*Instructions for the task*: Every record must be output verbatim in the reply.

*Exercise data*:
+ + + +
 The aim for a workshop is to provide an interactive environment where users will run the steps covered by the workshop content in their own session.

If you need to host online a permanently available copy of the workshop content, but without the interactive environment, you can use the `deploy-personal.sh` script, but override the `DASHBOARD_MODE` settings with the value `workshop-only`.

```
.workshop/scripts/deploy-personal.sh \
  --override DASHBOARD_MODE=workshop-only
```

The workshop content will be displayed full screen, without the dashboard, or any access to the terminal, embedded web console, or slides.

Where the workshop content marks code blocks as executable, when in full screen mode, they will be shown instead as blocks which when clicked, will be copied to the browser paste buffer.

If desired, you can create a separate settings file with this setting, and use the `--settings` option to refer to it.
+ + + +
*Response to this exercise*:
 The aim for a workshop is to provide an interactive environment where users will run the steps covered by the workshop content in their own session.

If you need to host online a permanently available copy of the workshop content, but without the interactive environment, you can use the `deploy-personal.sh` script, but override the `DASHBOARD_MODE` settings with the value `workshop-only`.

```
.workshop/scripts/deploy-personal.sh \
  --override DASHBOARD_MODE=workshop-only
```

The workshop content will be displayed full screen, without the dashboard, or any access to the terminal, embedded web console, or slides.

Where the workshop content marks code blocks as executable, when in full screen mode, they will be shown instead as blocks which when clicked, will be copied to the browser paste buffer.

If desired, you can create a separate settings file with this setting, and use the `--settings` option to refer to it.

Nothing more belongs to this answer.